Supreme Court Refines Software Patent Eligibility in Alice Case

June 19, 2014

The U.S. Supreme Court on Thursday ruled that implementing an abstract idea using a computer does not make an invention patent eligible.

On a 9-0 vote, the court ruled for CLS Bank International, which challenged patents held by Australia-based Alice Corporation Pty Ltd for a computer system that facilitates financial transactions. The court added some clarity to a confused area of the law concerning when software can be patented.

In May 2013, the U.S. Court of Appeals for the Federal Circuit ruled for CLS but the judges were split 5-5 on which legal test to adopt.

In Thursday’s majority opinion, Justice Clarence Thomas wrote the outcome was largely determined by the court’s 2010 ruling in a case called Bilski v. Kappos.

“We hold that the claims at issue are drawn to the abstract idea of intermediated settlement and that merely requiring generic computer implementation fails to transform that abstract idea into a patent-eligible invention,” Thomas wrote.

The legal question boiled down to how innovative an invention should be to receive legal protection.

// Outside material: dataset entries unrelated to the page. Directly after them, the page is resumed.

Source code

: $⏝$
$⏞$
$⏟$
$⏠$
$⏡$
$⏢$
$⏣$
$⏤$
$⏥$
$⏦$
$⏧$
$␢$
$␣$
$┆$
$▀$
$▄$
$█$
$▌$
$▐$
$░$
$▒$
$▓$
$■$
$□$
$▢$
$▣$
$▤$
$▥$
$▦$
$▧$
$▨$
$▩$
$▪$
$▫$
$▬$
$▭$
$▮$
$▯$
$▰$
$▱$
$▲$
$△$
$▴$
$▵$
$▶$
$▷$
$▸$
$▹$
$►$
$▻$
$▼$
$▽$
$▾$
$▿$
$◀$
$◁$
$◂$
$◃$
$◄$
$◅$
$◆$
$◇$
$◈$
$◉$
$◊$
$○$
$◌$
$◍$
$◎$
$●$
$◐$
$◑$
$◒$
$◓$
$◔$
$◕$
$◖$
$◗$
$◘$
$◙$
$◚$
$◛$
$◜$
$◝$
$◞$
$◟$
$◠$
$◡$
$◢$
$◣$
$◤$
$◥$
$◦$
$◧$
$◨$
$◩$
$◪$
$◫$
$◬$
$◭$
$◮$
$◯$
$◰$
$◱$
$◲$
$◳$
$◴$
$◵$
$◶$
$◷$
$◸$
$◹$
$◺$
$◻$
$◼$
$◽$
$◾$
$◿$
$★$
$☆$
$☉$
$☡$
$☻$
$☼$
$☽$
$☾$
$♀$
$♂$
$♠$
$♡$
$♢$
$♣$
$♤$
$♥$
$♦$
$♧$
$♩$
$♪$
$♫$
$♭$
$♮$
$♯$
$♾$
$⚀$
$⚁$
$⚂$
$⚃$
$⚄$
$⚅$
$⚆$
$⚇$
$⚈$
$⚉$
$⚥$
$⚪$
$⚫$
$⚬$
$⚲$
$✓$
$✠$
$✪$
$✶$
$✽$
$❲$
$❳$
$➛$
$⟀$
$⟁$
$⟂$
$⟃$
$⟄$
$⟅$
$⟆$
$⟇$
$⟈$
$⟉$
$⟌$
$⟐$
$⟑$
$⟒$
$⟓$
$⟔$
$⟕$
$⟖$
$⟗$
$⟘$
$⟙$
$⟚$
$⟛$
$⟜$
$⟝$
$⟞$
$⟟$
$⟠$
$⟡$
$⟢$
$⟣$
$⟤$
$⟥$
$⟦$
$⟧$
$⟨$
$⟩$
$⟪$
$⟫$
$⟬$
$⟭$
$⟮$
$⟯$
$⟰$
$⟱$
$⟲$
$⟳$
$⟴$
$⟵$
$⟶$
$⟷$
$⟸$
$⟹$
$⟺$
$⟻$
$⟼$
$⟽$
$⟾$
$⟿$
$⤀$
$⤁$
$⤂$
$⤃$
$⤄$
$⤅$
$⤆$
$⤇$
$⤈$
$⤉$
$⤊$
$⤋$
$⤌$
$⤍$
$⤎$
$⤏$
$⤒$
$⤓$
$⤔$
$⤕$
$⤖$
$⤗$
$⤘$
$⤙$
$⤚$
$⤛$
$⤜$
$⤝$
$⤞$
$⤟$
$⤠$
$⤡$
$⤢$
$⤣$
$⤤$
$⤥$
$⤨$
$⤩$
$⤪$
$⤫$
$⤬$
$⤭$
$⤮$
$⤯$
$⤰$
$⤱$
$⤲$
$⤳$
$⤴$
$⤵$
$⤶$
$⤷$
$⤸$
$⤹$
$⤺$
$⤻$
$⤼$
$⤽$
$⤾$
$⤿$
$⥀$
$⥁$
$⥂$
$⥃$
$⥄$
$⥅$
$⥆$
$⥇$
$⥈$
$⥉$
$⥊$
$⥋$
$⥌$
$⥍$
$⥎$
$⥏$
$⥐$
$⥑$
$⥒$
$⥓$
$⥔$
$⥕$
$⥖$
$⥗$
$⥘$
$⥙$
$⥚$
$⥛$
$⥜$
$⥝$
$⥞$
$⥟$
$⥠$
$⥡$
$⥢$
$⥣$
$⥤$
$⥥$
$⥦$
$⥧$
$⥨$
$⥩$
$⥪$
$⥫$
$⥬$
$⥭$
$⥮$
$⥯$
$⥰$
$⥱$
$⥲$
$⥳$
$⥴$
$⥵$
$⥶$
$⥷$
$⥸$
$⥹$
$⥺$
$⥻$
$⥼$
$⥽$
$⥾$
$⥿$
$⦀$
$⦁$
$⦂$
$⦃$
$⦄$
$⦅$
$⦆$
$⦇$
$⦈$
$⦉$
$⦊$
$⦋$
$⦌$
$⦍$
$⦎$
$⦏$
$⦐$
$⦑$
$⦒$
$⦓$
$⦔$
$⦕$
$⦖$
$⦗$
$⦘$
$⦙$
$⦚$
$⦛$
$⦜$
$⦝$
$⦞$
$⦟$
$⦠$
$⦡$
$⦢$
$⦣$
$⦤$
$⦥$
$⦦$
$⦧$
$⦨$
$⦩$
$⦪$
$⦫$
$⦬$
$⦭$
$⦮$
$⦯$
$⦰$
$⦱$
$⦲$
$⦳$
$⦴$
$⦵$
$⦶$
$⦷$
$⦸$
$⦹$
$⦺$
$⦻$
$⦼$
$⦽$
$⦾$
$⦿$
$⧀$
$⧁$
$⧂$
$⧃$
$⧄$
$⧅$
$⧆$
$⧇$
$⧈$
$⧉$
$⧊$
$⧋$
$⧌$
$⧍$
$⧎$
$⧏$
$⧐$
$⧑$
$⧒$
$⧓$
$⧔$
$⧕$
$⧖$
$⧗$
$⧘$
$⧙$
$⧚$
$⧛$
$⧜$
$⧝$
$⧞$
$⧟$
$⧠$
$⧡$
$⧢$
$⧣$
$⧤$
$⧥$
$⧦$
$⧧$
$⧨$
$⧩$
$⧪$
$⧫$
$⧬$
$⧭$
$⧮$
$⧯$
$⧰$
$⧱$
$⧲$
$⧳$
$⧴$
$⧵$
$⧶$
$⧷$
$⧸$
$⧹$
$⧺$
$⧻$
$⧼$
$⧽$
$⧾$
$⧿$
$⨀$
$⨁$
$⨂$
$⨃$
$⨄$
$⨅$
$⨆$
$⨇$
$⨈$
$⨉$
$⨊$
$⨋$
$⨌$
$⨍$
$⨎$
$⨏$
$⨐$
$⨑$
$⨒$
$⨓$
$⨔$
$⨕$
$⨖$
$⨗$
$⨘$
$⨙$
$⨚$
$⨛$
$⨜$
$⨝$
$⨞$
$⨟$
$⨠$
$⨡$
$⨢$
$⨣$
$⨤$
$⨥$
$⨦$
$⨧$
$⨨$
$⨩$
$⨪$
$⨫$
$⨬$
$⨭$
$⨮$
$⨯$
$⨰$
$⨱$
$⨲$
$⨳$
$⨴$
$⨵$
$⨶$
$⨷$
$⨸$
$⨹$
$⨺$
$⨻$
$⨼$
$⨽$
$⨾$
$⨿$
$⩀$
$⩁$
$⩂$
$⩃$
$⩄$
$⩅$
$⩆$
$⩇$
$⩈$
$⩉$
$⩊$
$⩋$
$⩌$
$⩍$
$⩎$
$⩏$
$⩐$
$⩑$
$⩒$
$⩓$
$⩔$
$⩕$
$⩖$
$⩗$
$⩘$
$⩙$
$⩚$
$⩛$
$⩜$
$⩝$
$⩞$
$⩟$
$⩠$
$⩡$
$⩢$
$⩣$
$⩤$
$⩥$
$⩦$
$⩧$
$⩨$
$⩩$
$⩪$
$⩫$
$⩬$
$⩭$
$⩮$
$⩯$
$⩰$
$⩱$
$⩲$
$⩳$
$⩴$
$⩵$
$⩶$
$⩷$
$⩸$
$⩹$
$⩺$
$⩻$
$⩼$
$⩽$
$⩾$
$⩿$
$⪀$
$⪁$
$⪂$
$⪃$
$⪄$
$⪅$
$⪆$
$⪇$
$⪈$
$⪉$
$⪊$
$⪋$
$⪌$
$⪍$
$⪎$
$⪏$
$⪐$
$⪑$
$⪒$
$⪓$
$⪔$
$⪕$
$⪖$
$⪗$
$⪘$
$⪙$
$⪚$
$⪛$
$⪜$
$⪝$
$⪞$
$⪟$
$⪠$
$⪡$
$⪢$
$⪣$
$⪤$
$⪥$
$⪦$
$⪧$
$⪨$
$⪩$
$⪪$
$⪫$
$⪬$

The U.S. Patent Act states that anyone who “invents or discovers a new and useful process, machine, manufacture, or composition of matter,” or an improvement of an existing one, can get a patent. An invention related to an abstract idea can be patented, but it must include a way of applying the idea.

Google Inc., Dell Inc. , Verizon Communications Inc., and Microsoft Corp. were among the companies that filed legal papers weighing in on the issue.

The case is Alice Corp. v. CLS Bank, U.S. Supreme Court, 13-298.